New Mexico Gov. Michelle Lujan Grisham signs into law SB 140, expanding free college tuition to most residents, in a ceremony at Western New Mexico University in Silver City on Friday, March 4.

By Leah Asmelash, CNN

(CNN) -- For most New Mexico residents, college will now be officially tuition-free.

New Mexico Gov. Michelle Lujan Grisham signed on Friday Senate Bill 140, otherwise known as the New Mexico Opportunity Scholarship Act. First introduced in 2019, the plan will waive tuition for any students attending any in-state public school or tribal college, including community colleges.

"For over a quarter of a century, New Mexico has been a national leader in providing free college to its residents. A fully funded Opportunity Scholarship opens the door for every New Mexican to reach higher, strengthening our economy, our families and our communities," Lujan Grisham said in a statement. "Signing this legislation sends a clear message to New Mexicans that we believe in them and the contributions they will make for their families and the future of our great state."

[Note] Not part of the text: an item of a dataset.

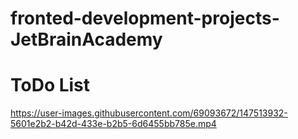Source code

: # fronted-development-projects-JetBrainAcademy
# ToDo List


https://user-images.githubusercontent.com/69093672/147513932-5601e2b2-b42d-433e-b2b5-6d6455bb785e.mp4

Eligible students must enroll in a minimum of six credit hours and maintain a grade point average of at least 2.5 during their time in college. The scholarship has already been awarded to more than 10,000 students over the last two years, but now $75 million has been allocated to the fund, according to a press release by the governor's office. That could support up to 35,000 students this fall alone, according to the statement, and allows part-time students and adult learners to take advantage, as well.

When Lujan Grisham first proposed making tuition free in 2019, many had questions.

New Mexico state Sen. David Gallegos, a Republican who at the time was on the state House Education Committee, said he did not support the plan because it was not "sustainable."

"Where do we take the money from? Public safety? Public education? I just don't know where we continue the money," he told CNN in 2019.

Gallegos voted against the bill in February during the state Senate vote.

Across the country, many states have moved to provide some sort of tuition-free college education, typically at the community college level. In 2019, California waived tuition for first-time, full-time students attending two years of community college -- expanding its existing California College Promise program. In 2021, North Carolina offered two years of free community college tuition to that year's high school graduates. And this year, the University of Texas System Regents established a $300 million endowment to expand tuition assistance programs across its seven institutions.

But completely free tuition at all levels of college has remained elusive. President Joe Biden has tried to completely waive tuition at just the community college level, with little success.